What you are asked to do —
If a line in the data below holds the word "more", include it in the count. Give only the final number.

----- Data in this exercise -----

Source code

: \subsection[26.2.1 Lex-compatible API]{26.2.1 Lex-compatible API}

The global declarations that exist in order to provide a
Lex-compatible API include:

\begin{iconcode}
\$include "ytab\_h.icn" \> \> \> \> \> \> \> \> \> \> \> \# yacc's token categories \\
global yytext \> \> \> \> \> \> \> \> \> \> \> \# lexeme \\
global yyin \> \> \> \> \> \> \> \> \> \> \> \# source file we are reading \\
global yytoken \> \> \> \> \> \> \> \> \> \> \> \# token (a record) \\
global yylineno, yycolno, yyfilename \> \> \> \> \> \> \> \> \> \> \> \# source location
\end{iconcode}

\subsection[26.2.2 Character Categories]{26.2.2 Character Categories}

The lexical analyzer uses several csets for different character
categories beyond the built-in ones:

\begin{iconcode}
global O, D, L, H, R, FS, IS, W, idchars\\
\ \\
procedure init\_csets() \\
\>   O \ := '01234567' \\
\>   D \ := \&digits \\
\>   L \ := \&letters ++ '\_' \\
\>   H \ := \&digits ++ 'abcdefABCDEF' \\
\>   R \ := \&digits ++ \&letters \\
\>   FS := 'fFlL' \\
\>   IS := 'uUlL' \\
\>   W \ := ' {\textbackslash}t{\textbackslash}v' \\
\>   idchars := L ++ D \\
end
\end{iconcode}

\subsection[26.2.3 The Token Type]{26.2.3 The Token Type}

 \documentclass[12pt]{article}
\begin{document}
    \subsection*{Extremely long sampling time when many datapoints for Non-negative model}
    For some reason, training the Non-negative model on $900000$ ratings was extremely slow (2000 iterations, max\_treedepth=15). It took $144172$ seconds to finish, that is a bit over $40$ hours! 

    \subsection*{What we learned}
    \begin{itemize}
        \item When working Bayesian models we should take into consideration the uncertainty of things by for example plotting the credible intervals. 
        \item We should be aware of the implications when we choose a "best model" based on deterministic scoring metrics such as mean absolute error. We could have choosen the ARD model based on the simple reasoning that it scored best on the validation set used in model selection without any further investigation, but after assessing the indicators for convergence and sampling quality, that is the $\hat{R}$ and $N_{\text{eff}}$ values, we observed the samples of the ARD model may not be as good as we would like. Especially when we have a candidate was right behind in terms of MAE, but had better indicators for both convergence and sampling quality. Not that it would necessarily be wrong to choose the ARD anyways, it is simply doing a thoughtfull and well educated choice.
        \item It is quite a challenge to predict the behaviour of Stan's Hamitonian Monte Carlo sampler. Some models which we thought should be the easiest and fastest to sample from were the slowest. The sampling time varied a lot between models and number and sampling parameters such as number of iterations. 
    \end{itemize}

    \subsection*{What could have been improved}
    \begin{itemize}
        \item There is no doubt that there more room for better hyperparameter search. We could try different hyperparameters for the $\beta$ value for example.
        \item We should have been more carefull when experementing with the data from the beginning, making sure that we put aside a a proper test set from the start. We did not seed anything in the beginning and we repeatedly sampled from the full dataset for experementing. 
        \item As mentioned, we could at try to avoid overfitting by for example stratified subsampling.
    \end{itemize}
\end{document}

-----

Completed task —
2